# RECORDS PROVIDED:
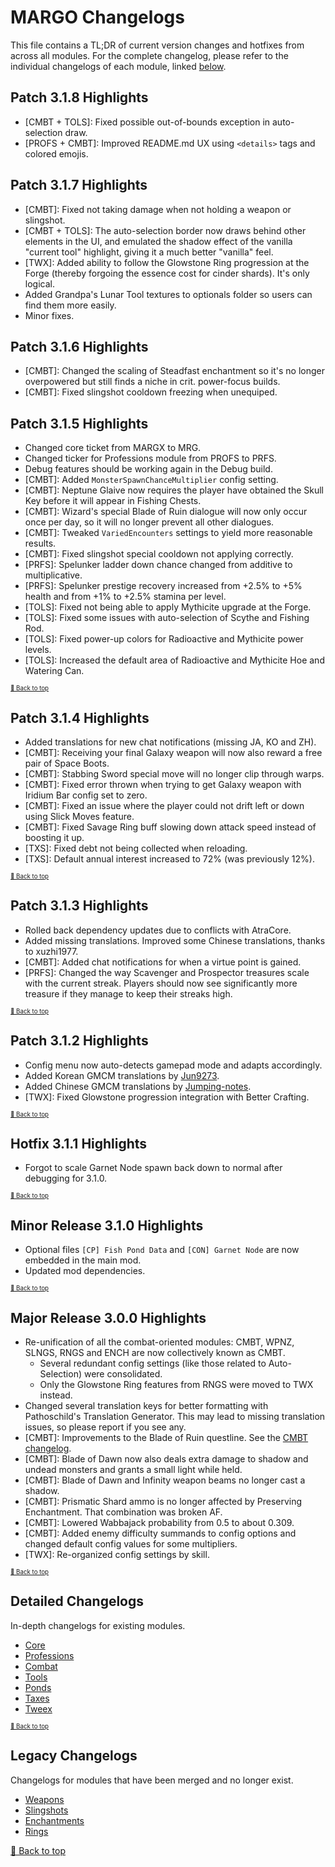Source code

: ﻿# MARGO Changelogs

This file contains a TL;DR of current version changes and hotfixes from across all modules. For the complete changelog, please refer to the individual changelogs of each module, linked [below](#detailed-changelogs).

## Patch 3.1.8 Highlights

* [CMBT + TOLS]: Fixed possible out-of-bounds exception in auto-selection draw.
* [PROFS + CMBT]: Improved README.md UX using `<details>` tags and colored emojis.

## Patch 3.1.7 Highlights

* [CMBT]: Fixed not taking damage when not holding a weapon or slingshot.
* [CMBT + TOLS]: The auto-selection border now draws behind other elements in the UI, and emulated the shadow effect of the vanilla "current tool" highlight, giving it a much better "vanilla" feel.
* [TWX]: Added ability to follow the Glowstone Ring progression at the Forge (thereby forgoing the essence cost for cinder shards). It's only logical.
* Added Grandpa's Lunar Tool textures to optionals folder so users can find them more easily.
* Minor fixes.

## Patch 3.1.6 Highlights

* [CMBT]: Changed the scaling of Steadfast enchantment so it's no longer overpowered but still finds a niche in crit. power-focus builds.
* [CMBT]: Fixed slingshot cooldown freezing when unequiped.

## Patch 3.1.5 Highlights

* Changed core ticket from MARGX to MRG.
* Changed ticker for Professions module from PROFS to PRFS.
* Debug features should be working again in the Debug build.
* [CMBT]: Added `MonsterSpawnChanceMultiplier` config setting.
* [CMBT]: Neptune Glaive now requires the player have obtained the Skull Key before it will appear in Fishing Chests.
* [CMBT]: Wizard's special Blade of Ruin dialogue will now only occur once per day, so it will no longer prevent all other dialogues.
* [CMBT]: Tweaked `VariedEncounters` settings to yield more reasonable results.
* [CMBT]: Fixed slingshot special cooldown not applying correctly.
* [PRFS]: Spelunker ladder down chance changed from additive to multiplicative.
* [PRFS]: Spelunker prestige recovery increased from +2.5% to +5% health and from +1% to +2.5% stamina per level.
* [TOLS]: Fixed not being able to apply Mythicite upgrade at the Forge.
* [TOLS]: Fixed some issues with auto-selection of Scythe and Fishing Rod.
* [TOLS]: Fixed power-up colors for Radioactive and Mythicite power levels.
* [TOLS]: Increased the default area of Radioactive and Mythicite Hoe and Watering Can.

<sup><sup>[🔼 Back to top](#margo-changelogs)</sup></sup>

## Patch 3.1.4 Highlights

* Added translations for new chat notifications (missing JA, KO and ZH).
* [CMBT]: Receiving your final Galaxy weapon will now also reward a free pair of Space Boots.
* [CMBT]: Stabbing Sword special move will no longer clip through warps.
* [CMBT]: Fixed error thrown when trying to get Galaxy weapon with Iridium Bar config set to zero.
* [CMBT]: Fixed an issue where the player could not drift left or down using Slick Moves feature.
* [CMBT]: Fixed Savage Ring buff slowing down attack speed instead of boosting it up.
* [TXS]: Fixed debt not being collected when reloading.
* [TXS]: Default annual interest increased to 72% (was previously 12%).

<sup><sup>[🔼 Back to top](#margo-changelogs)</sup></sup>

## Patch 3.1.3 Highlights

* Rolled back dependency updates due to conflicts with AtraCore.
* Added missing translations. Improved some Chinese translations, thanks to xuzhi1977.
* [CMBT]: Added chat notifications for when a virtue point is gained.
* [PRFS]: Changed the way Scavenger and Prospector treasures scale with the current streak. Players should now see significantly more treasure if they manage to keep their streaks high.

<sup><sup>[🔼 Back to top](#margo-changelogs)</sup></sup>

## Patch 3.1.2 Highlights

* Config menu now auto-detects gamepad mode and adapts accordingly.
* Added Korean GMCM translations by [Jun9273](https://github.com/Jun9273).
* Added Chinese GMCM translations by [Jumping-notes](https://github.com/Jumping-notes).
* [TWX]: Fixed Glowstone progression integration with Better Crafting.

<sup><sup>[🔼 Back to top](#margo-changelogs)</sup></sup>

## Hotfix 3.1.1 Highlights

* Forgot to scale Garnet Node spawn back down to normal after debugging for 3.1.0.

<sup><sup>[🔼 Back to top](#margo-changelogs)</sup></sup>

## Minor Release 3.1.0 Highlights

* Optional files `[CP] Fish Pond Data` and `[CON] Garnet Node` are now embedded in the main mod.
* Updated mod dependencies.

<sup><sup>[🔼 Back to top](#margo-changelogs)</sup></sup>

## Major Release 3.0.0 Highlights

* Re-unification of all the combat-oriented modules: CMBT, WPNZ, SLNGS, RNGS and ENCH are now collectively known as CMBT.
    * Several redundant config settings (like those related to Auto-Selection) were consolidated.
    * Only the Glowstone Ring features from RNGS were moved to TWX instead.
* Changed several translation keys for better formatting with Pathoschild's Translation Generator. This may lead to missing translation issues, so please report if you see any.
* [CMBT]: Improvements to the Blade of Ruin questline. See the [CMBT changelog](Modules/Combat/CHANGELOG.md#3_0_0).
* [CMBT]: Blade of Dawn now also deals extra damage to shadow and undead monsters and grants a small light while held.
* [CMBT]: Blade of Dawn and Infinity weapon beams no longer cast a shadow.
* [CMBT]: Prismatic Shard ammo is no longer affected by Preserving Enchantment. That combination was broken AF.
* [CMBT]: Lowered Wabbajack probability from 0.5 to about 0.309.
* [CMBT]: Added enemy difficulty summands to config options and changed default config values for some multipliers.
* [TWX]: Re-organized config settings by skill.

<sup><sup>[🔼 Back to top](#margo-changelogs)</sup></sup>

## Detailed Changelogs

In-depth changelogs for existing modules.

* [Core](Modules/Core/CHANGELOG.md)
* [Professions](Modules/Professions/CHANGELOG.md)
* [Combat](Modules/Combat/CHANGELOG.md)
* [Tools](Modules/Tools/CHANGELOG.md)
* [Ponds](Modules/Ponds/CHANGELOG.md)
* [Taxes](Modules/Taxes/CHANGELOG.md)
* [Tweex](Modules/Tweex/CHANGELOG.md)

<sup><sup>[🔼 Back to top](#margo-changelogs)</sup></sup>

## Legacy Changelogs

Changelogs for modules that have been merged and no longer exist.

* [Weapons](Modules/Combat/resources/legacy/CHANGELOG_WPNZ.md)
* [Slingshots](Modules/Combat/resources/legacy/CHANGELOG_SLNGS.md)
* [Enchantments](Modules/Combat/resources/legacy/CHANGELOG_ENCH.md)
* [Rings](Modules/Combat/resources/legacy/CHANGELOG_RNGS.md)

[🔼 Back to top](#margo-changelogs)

# WORK TASK:
Exactly as written, copy out the listing, but without any pictures.

# RESPONSE AREA:
Source code

: ﻿# MARGO Changelogs

This file contains a TL;DR of current version changes and hotfixes from across all modules. For the complete changelog, please refer to the individual changelogs of each module, linked [below](#detailed-changelogs).

## Patch 3.1.8 Highlights

* [CMBT + TOLS]: Fixed possible out-of-bounds exception in auto-selection draw.
* [PROFS + CMBT]: Improved README.md UX using `<details>` tags and colored emojis.

## Patch 3.1.7 Highlights

* [CMBT]: Fixed not taking damage when not holding a weapon or slingshot.
* [CMBT + TOLS]: The auto-selection border now draws behind other elements in the UI, and emulated the shadow effect of the vanilla "current tool" highlight, giving it a much better "vanilla" feel.
* [TWX]: Added ability to follow the Glowstone Ring progression at the Forge (thereby forgoing the essence cost for cinder shards). It's only logical.
* Added Grandpa's Lunar Tool textures to optionals folder so users can find them more easily.
* Minor fixes.

## Patch 3.1.6 Highlights

* [CMBT]: Changed the scaling of Steadfast enchantment so it's no longer overpowered but still finds a niche in crit. power-focus builds.
* [CMBT]: Fixed slingshot cooldown freezing when unequiped.

## Patch 3.1.5 Highlights

* Changed core ticket from MARGX to MRG.
* Changed ticker for Professions module from PROFS to PRFS.
* Debug features should be working again in the Debug build.
* [CMBT]: Added `MonsterSpawnChanceMultiplier` config setting.
* [CMBT]: Neptune Glaive now requires the player have obtained the Skull Key before it will appear in Fishing Chests.
* [CMBT]: Wizard's special Blade of Ruin dialogue will now only occur once per day, so it will no longer prevent all other dialogues.
* [CMBT]: Tweaked `VariedEncounters` settings to yield more reasonable results.
* [CMBT]: Fixed slingshot special cooldown not applying correctly.
* [PRFS]: Spelunker ladder down chance changed from additive to multiplicative.
* [PRFS]: Spelunker prestige recovery increased from +2.5% to +5% health and from +1% to +2.5% stamina per level.
* [TOLS]: Fixed not being able to apply Mythicite upgrade at the Forge.
* [TOLS]: Fixed some issues with auto-selection of Scythe and Fishing Rod.
* [TOLS]: Fixed power-up colors for Radioactive and Mythicite power levels.
* [TOLS]: Increased the default area of Radioactive and Mythicite Hoe and Watering Can.

<sup><sup>[🔼 Back to top](#margo-changelogs)</sup></sup>

## Patch 3.1.4 Highlights

* Added translations for new chat notifications (missing JA, KO and ZH).
* [CMBT]: Receiving your final Galaxy weapon will now also reward a free pair of Space Boots.
* [CMBT]: Stabbing Sword special move will no longer clip through warps.
* [CMBT]: Fixed error thrown when trying to get Galaxy weapon with Iridium Bar config set to zero.
* [CMBT]: Fixed an issue where the player could not drift left or down using Slick Moves feature.
* [CMBT]: Fixed Savage Ring buff slowing down attack speed instead of boosting it up.
* [TXS]: Fixed debt not being collected when reloading.
* [TXS]: Default annual interest increased to 72% (was previously 12%).

<sup><sup>[🔼 Back to top](#margo-changelogs)</sup></sup>

## Patch 3.1.3 Highlights

* Rolled back dependency updates due to conflicts with AtraCore.
* Added missing translations. Improved some Chinese translations, thanks to xuzhi1977.
* [CMBT]: Added chat notifications for when a virtue point is gained.
* [PRFS]: Changed the way Scavenger and Prospector treasures scale with the current streak. Players should now see significantly more treasure if they manage to keep their streaks high.

<sup><sup>[🔼 Back to top](#margo-changelogs)</sup></sup>

## Patch 3.1.2 Highlights

* Config menu now auto-detects gamepad mode and adapts accordingly.
* Added Korean GMCM translations by [Jun9273](https://github.com/Jun9273).
* Added Chinese GMCM translations by [Jumping-notes](https://github.com/Jumping-notes).
* [TWX]: Fixed Glowstone progression integration with Better Crafting.

<sup><sup>[🔼 Back to top](#margo-changelogs)</sup></sup>

## Hotfix 3.1.1 Highlights

* Forgot to scale Garnet Node spawn back down to normal after debugging for 3.1.0.

<sup><sup>[🔼 Back to top](#margo-changelogs)</sup></sup>

## Minor Release 3.1.0 Highlights

* Optional files `[CP] Fish Pond Data` and `[CON] Garnet Node` are now embedded in the main mod.
* Updated mod dependencies.

<sup><sup>[🔼 Back to top](#margo-changelogs)</sup></sup>

## Major Release 3.0.0 Highlights

* Re-unification of all the combat-oriented modules: CMBT, WPNZ, SLNGS, RNGS and ENCH are now collectively known as CMBT.
    * Several redundant config settings (like those related to Auto-Selection) were consolidated.
    * Only the Glowstone Ring features from RNGS were moved to TWX instead.
* Changed several translation keys for better formatting with Pathoschild's Translation Generator. This may lead to missing translation issues, so please report if you see any.
* [CMBT]: Improvements to the Blade of Ruin questline. See the [CMBT changelog](Modules/Combat/CHANGELOG.md#3_0_0).
* [CMBT]: Blade of Dawn now also deals extra damage to shadow and undead monsters and grants a small light while held.
* [CMBT]: Blade of Dawn and Infinity weapon beams no longer cast a shadow.
* [CMBT]: Prismatic Shard ammo is no longer affected by Preserving Enchantment. That combination was broken AF.
* [CMBT]: Lowered Wabbajack probability from 0.5 to about 0.309.
* [CMBT]: Added enemy difficulty summands to config options and changed default config values for some multipliers.
* [TWX]: Re-organized config settings by skill.

<sup><sup>[🔼 Back to top](#margo-changelogs)</sup></sup>

## Detailed Changelogs

In-depth changelogs for existing modules.

* [Core](Modules/Core/CHANGELOG.md)
* [Professions](Modules/Professions/CHANGELOG.md)
* [Combat](Modules/Combat/CHANGELOG.md)
* [Tools](Modules/Tools/CHANGELOG.md)
* [Ponds](Modules/Ponds/CHANGELOG.md)
* [Taxes](Modules/Taxes/CHANGELOG.md)
* [Tweex](Modules/Tweex/CHANGELOG.md)

<sup><sup>[🔼 Back to top](#margo-changelogs)</sup></sup>

## Legacy Changelogs

Changelogs for modules that have been merged and no longer exist.

* [Weapons](Modules/Combat/resources/legacy/CHANGELOG_WPNZ.md)
* [Slingshots](Modules/Combat/resources/legacy/CHANGELOG_SLNGS.md)
* [Enchantments](Modules/Combat/resources/legacy/CHANGELOG_ENCH.md)
* [Rings](Modules/Combat/resources/legacy/CHANGELOG_RNGS.md)

[🔼 Back to top](#margo-changelogs)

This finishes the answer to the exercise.